Soy un agnóstico ávido de trascendencia que aún no recibe su revelación.
Novelas que son memorias, memorias que son ficción, política sin estética, estética sin política, aventura que es acción, acción que es a la vez realidad e idea de la realidad…
Podríamos citar sin descanso al Malraux fabricante de frases célebres y de ideas incitantes. Pero sólo lo haríamos a expensas de una obra en que la memoria miente para ser ficción y la ficción, según lo acostumbra, se vuelve verdad.
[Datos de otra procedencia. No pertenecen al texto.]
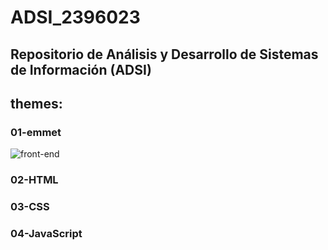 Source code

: # ADSI_2396023

## Repositorio de Análisis y Desarrollo de Sistemas de Información (ADSI)

## themes:

### 01-emmet

![front-end](https://www.datocms-assets.com/14946/1590690720-frontend-and-backend-frameworks.png)

### 02-HTML

### 03-CSS

### 04-JavaScript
Dijo de Lawrence de Arabia: “Parecía apartado de todo lo que, para la mayor parte de los hombres, constituye la vida misma. Era uno de esos hombres que han preferido una parte de lo divino, haciendo de ello su uniforme, su sotana invisible”.
¿Convienen esas palabras de Malraux sobre Lawrence al propio Malraux? Acaso Malraux las supera en el sentido de que quiso ser, sólo que a un nivel estético, lo que fue Lawrence a un nivel político. Y lo obtuvo a veces, en España, con la Resistencia. Sólo que Malraux también tuvo algo que la “santidad” misma de Lawrence no admitiría: la contradicción, no diabólica, sino humana, a los valores propuestos por el propio Malraux.
¿Éramos, por ese motivo, como me llamó un día, “cómplices”?
Palabras misteriosas que nunca acabé de entender, ni siquiera, el día que amaneció con la muerte de Malraux el 23 de noviembre de 1976. No se habla de una ceremonia fúnebre nacional. Llamo a mi amiga, la ministra de Cultura de Francia, Françoise Giroud.
Malraux merece un homenaje nacional —le digo.
Las banderas del Ministerio están a media asta— me contesta.
¿Y la ceremonia? —insisto.
Quiso ser enterrado en su pueblo, Verrieres-le-Buisson.
¿Y el homenaje nacional? —insisto.
Cuando al fin, en 1996, las cenizas del escritor fueron trasladadas al Panteón, el presidente Jacques Chirac, como suele suceder en estas ocasiones, le habló de “usted” —que no de tú— a Malraux.
Es usted el hombre de la inquietud, de la búsqueda, el hombre que abre su propio camino…
Con menos oratoria, con más certeza, Paul Morand había dicho desde los años treinta:
Malraux es el único suicida vivo.
Malraux, menos pragmático, más ingenioso, sólo nos preguntó:
¿Por qué no aceptar a Dios como un pintor moderno?
Hugh Thomas tuvo la última palabra:


 “André Malraux fue el Byron de su época”.